Béryl a la tête lourde, elle a l’impression qu’elle va éclater, son côté gauche est engourdi, elle se sent complètement groggy. Marie-Madeleine entre dans la pièce, sa bonne humeur est revenue, « encore sur tes cartes postales, tiens j’ai du courrier pour toi ». Elle lui tend une lettre, l’adresse a été écrite par Florent, Béryl reconnaît tout de suite son écriture, « c’est Florent, pourquoi m’écrit-il, c’est bizarre ». La jeune femme ouvre la lettre, sa tête bouillonne littéralement. 

 

 

Béryl, 

 

Je suis désolé mais je ne peux plus continuer comme ça, je ne suis pas heureux, je te quitte. Je t’ai beaucoup aimé, tu m’as beaucoup apporté mais je veux vivre seul désormais. 

 

Florent

 

 

 

Chapitre 7

Béryl lit et relit les quelques mots écrits sur la lettre : « Je suis désolé mais je ne peux plus continuer comme ça, je ne suis pas heureux, je te quitte ». Elle est devenue très pâle, et doit s’assoir pour ne pas tomber, sa tête bourdonne et elle a très chaud. Marie-Madeleine se précipite, « mon Dieu, que se passe-t-il ? Tu as reçu des mauvaises nouvelles des enfants ? ». Béryl ne peut pas parler, elle regarde le papier qu’elle tient toujours dans sa main. Sa tante lui prend délicatement, et s’exclame : « incroyable, alors vraiment je n’aurais jamais cru ça de lui ! » Elle prend sa nièce dans ses bras, « ne pleure pas, les hommes n’en valent pas la peine ». Elle sait de quoi elle parle, mariée trois fois, divorcée deux fois et finalement veuve. « Les bonshommes s’en vont ou ils meurent, c’est comme ça, les femmes sont plus fortes qu’eux ». Elle se dirige vers le placard et sort une bouteille de Volnay, « on ne va pas se laisser abattre, tu as échappé à la mort de peu, tu es costaud ». Elle pose deux grands verres sur la table et les remplit à ras bord. Béryl est toujours muette, Florent était l’amour de sa vie, son âme sœur, du moins c’est ce qu’elle pensait. « Ma pauvre Bébé, les hommes n’aiment pas que nous soyons malades, il faut toujours être en forme, mais eux, dès qu’ils ont un pet de travers, il faut jouer les infirmières ! » La jeune femme ne peut pas croire que Florent soit ce genre de type, pourtant il ‘a quitte alors qu’elle est encore sous le choc de ce qui lui est arrivé, quel manque de courage, quelle lâcheté ! Elle est incapable de boire, sa gorge est serrée, elle se sent anesthésiée. Voilà pourquoi elle n’avait plus de nouvelles. Pourquoi n’avait-il rien dit avant de partir, quand il l’avait laissée chez sa tante, il savait qu’ils ne se reverraient plus. Elle se sent trahie, salie. En même temps un sentiment de honte l’envahit, comment a-t-elle pu accorder sa confiance à une personne comme celle là, comment a-t-elle pu la présenter à ses enfants, à sa famille, à ses amis. La colère prend la place de l’abattement, « quel salaud, je n’arrive pas à y croire ! » Marie-Madeleine relativise, « les hommes sont de grands enfants, il va peut-être réfléchir ». Béryl n’est pas d’accord, « alors il aurait dû réfléchir avant, on n’envoie pas une lettre comme celle là à quelqu’un qui est affaiblit, je suis tellement déçue ! »
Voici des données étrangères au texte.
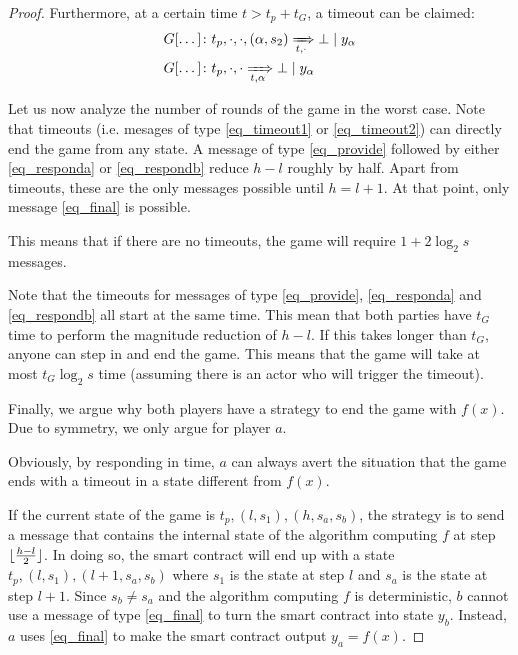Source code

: \documentclass[11pt,letterpaper]{article}
\DeclarePairedDelimiter\floor{\lfloor}{\rfloor}
\begin{document}
\begin{proof}
Furthermore, at a certain time $t > t_p + t_G$, a timeout can be claimed:
\begin{align}
&G[\dots]\colon
    t_p, \cdot, \cdot, (\alpha, s_2)
    \xRightarrow[t, \cdot]{} \bot \mid y_\alpha\label{eq_timeout1}\\
&G[\dots]\colon
    t_p, \cdot, \cdot
    \xRightarrow[t, \alpha]{} \bot \mid y_\alpha\label{eq_timeout2}
\end{align}

Let us now analyze the number of rounds of the game in the worst case. Note that timeouts
(i.e. mesages of type \eqref{eq_timeout1} or \eqref{eq_timeout2}) can directly end the game from
any state.
A message of type
\eqref{eq_provide} followed by either \eqref{eq_responda} or \eqref{eq_respondb} reduce
$h-l$ roughly by half. Apart from timeouts, these are the only messages possible until
$h = l+1$. At that point, only message \eqref{eq_final} is possible.

This means that if there are no timeouts, the game will require $1 + 2 \log_2 s$ messages.

Note that the timeouts for messages of type \eqref{eq_provide}, \eqref{eq_responda} and \eqref{eq_respondb}
all start at the same time. This mean that both parties have $t_G$ time to perform the
magnitude reduction of $h-l$. If this takes longer than $t_G$, anyone can step in and end the game.
This means that the game will take at most $t_G \log_2 s$ time (assuming there is an
actor who will trigger the timeout).

Finally, we argue why both players have a strategy to end the game with $f(x)$.
Due to symmetry, we only argue for player $a$.

Obviously, by responding in time, $a$ can always avert the situation that the game
ends with a timeout in a state different from $f(x)$.

If the current state of the game is $t_p, (l, s_1), (h, s_a, s_b)$, the strategy is
to send a message that contains the internal state of the algorithm computing $f$ at step
$\floor{\frac{h-l}{2}}$. In doing so, the smart contract will end up with a state
$t_p, (l, s_1), (l+1, s_a, s_b)$ where $s_1$ is the state at step $l$ and $s_a$ is the
state at step $l+1$. Since $s_b \neq s_a$ and the algorithm computing $f$ is deterministic,
$b$ cannot use a message of type \eqref{eq_final} to turn the smart contract into
state $y_b$. Instead, $a$ uses \eqref{eq_final} to make the smart contract output $y_a = f(x)$.
\end{proof}
\end{document}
Elle monte se coucher, elle sait qu’elle ne dormira pas mais elle a besoin d’être seule. Arrivée dans sa chambre, les larmes viennent, ça durera des heures, comme si sa peine n’en finissait pas. Azéline est assise au bord du lit, son côté gauche est complètement bloqué et son cou est douloureux. « Pleure, ça va te faire du bien, moi aussi j’ai dû renoncer à l’amour de ma vie, la différence c’est que toi tu n’es pas obligée de sacrifier ton existence pour expier ta faute ». Béryl lève la tête et regarde la belle femme qui est penchée vers elle. Elle sait qu’elle a raison, elle se sent une fois de plus en communion avec cette amie si proche et si lointaine. Elles ont vécu à des époques différentes, l’une est morte et l’autre est vivante, pourtant elles sont capables de ressentir la même chose, et de se comprendre parfaitement. Béryl a presque l’impression de voir sa jumelle, et si la réincarnation existait ? Azéline revit peut-être dans le corps de Béryl. Elles sont pourtant différentes physiquement, la première est brune aux yeux bleus, l’autre est blonde aux yeux noisettes, par contre elles sont toutes les deux grandes et fines. Azie est habillée dans des vêtements du début du 20ème siècle, elle a les cheveux très longs coiffés en chignon, elle est très gracieuse, et se déplace doucement dans sa jupe longue et son corsage en dentelles. Béryl porte la plupart du temps un jean et un pull ou un tee-shirt, ça ne l’empêche pas d’être gracieuse, mais elle est paraît beaucoup moins féminine. Béryl finit par s’endormir.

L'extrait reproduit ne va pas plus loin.